• [What the task asks]
For each line below that holds the string "class", add one to a tally; report that tally alone.

• [Material to process]
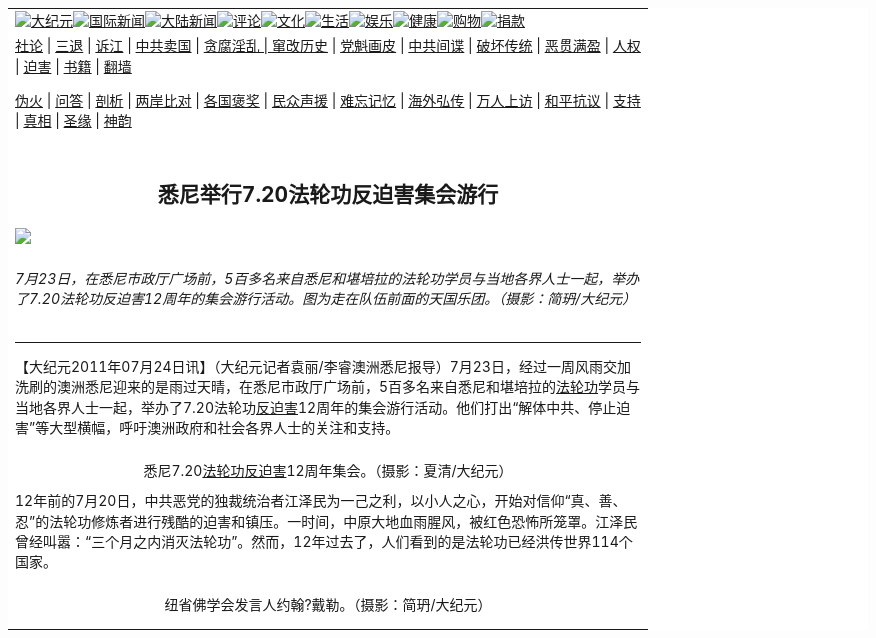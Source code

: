 <a name="1" id="1" target="_blank"></a><span id="1"></span>
<table border="0"><tr><td colspan="2" VALIGN=TOP><a href="https://github.com/asdfgt5/djy/blob/master/gb/nsc413.md#1"><img src="https://raw.githubusercontent.com/asdfgt5/1/master/t/djy/1.jpg" title="大纪元"></a><a href="https://github.com/asdfgt5/djy/blob/master/gb/n24hr.md#1"><img src="https://raw.githubusercontent.com/asdfgt5/1/master/t/djy/3.jpg" title="国际新闻"></a><a href="https://github.com/asdfgt5/djy/blob/master/gb/nsc413.md#1"><img src="https://raw.githubusercontent.com/asdfgt5/1/master/t/djy/4.jpg" title="大陆新闻"></a><a href="https://github.com/asdfgt5/djy/blob/master/gb/news392.md#1"><img src="https://raw.githubusercontent.com/asdfgt5/1/master/t/djy/5.jpg" title="评论"></a><a href="https://github.com/asdfgt5/djy/blob/master/gb/news2007.md#1"><img src="https://raw.githubusercontent.com/asdfgt5/1/master/t/djy/6.jpg" title="文化"></a><a href="https://github.com/asdfgt5/djy/blob/master/gb/news2008.md#1"><img src="https://raw.githubusercontent.com/asdfgt5/1/master/t/djy/7.jpg" title="生活"></a><a href="https://github.com/asdfgt5/djy/blob/master/gb/ncyule.md#1"><img src="https://raw.githubusercontent.com/asdfgt5/1/master/t/djy/8.jpg" title="娱乐"></a><a href="https://github.com/asdfgt5/djy/blob/master/gb/nsc1002.md#1"><img src="https://raw.githubusercontent.com/asdfgt5/1/master/t/djy/9.jpg" title="健康"><a href="https://www.youlucky.com"><img src="https://raw.githubusercontent.com/asdfgt5/1/master/t/djy/10.jpg" title="购物"></a><a href="https://www.supportepoch.org/donation?utm_medium=epochtimes&utm_source=referral&utm_campaign=donate_button_djyhomepage"><img src="https://raw.githubusercontent.com/asdfgt5/1/master/t/djy/12.jpg" title="捐款"></a></td></tr>
<tr><td colspan="2" VALIGN=TOP><a target="_blank" href="https://git.io/fjCRf">社论</a> | <a target="_blank" href="https://github.com/asdfgt5/djy/blob/master/gb/nf5657.md#1">三退</a> | <a target="_blank" href="https://github.com/asdfgt5/djy/blob/master/gb/nf6123.md#1">诉江</a> | <a target="_blank" href="https://github.com/asdfgt5/djy/blob/master/gb/nf1176117.md#1">中共卖国</a> | <a target="_blank" href="https://github.com/asdfgt5/djy/blob/master/gb/nf5773.md#1">贪腐淫乱 | <a target="_blank" href="https://github.com/asdfgt5/djy/blob/master/gb/nf1176115.md#1">窜改历史</a> | <a target="_blank" href="https://github.com/asdfgt5/djy/blob/master/gb/nf1176107.md#1">党魁画皮</a> | <a target="_blank" href="https://github.com/asdfgt5/djy/blob/master/gb/nf1320400.md#1">中共间谍</a> | <a target="_blank" href="https://github.com/asdfgt5/djy/blob/master/gb/nf1176114.md#1">破坏传统</a> | <a target="_blank" href="https://github.com/asdfgt5/djy/blob/master/gb/nf5287.md#1">恶贯满盈</a> | <a target="_blank" href="https://github.com/asdfgt5/djy/blob/master/gb/ncid278.md#1">人权</a> | <a target="_blank" href="https://github.com/asdfgt5/djy/blob/master/gb/nf1176111.md#1">迫害</a> | <a target="_blank" href="https://github.com/asdfgt5/djy/blob/master/gb/nf1235328.md#1">书籍</a> | <a target="_blank" href="https://github.com/asdfgt5/fq/blob/master/README.md?zsrh#1">翻墙</a></p><p><a target="_blank" href="https://github.com/asdfgt5/djy/blob/master/gb/nf5562.md#1">伪火</a> | <a target="_blank" href="https://github.com/asdfgt5/djy/blob/master/gb/nf4378.md#1">问答</a> | <a target="_blank" href="https://github.com/asdfgt5/djy/blob/master/gb/nf5792.md#1">剖析</a> | <a target="_blank" href="https://github.com/asdfgt5/djy/blob/master/gb/nf5735.md#1">两岸比对</a> | <a target="_blank" href="https://github.com/asdfgt5/djy/blob/master/gb/nf6119.md#1">各国褒奖</a> | <a target="_blank" href="https://github.com/asdfgt5/djy/blob/master/gb/nf6120.md#1">民众声援</a> | <a target="_blank" href="https://github.com/asdfgt5/djy/blob/master/gb/nf1188594.md#1">难忘记忆</a> | <a target="_blank" href="https://github.com/asdfgt5/djy/blob/master/gb/nf3180.md#1">海外弘传</a> | <a target="_blank" href="https://github.com/asdfgt5/djy/blob/master/gb/nf5410.md#1">万人上访</a> | <a target="_blank" href="https://github.com/asdfgt5/ntdtv/blob/master/gb/prog1530_1.md#1">和平抗议</a> | <a target="_blank" href="https://github.com/asdfgt5/djy/blob/master/gb/nf4386.md#1">支持</a> | <a target="_blank" href="https://github.com/asdfgt5/djy/blob/master/gb/nf4389.md#1">真相</a> | <a target="_blank" href="https://github.com/asdfgt5/djy/blob/master/gb/nf5790.md#1">圣缘</a> | <a target="_blank" href="https://github.com/asdfgt5/djy/blob/master/gb/nf4786.md#1">神韵</a></td></tr>
<tr><td VALIGN=TOP width="626"><h2 align=center>悉尼举行7.20法轮功反迫害集会游行</h2>
<img src="http://i.epochtimes.com/assets/uploads/2011/07/1107231347362126-600x400.jpg" />
<h6>7月23日，在悉尼市政厅广场前，5百多名来自悉尼和堪培拉的法轮功学员与当地各界人士一起，举办了7.20法轮功反迫害12周年的集会游行活动。图为走在队伍前面的天国乐团。（摄影：简玬/大纪元）
</h6>
<hr>
<p>【大纪元2011年07月24日讯】（大纪元记者袁丽/李睿澳洲悉尼报导）7月23日，经过一周风雨交加洗刷的澳洲悉尼迎来的是雨过天晴，在悉尼市政厅广场前，5百多名来自悉尼和堪培拉的<a href="https://github.com/asdfgt5/djy/blob/master/gb/tag/%E6%B3%95%E8%BD%AE%E5%8A%9F.md">法轮功</a>学员与当地各界人士一起，举办了7.20法轮功<a href="https://github.com/asdfgt5/djy/blob/master/gb/tag/%E5%8F%8D%E8%BF%AB%E5%AE%B3.md">反迫害</a>12周年的集会游行活动。他们打出“解体中共、停止迫害”等大型横幅，呼吁澳洲政府和社会各界人士的关注和支持。</p>
<p></p>
<div style="line-height: 90%; text-align: center;">
	<img src="http://i.epochtimes.com/assets/uploads/2013/02/1107231331422126-450x478.jpg" alt="" title="" width="450" b="478"
	class="size-medium wp-image-7736737" /></a><br /><span class="bn12">悉尼7.20<a href="https://github.com/asdfgt5/djy/blob/master/gb/tag/%E6%B3%95%E8%BD%AE%E5%8A%9F.md">法轮功</a><a href="https://github.com/asdfgt5/djy/blob/master/gb/tag/%E5%8F%8D%E8%BF%AB%E5%AE%B3.md">反迫害</a>12周年集会。（摄影：夏清/大纪元）</span></div>
<p></p>
<p>12年前的7月20日，中共恶党的独裁统治者江泽民为一己之利，以小人之心，开始对信仰“真、善、忍”的法轮功修炼者进行残酷的迫害和镇压。一时间，中原大地血雨腥风，被红色恐怖所笼罩。江泽民曾经叫嚣：“三个月之内消灭法轮功”。然而，12年过去了，人们看到的是法轮功已经洪传世界114个国家。</p>
<p></p>
<div style="line-height: 90%; text-align: center;">
	<img src="http://i.epochtimes.com/assets/uploads/2013/02/1107231358152126-450x289.jpg" alt="" title="" width="450" b="289"
	class="size-medium wp-image-7736738" /></a><br /><span class="bn12">纽省佛学会发言人约翰?戴勒。（摄影：简玬/大纪元）</span></div>
<p></p>
<p></p>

• [Exercise solution]
2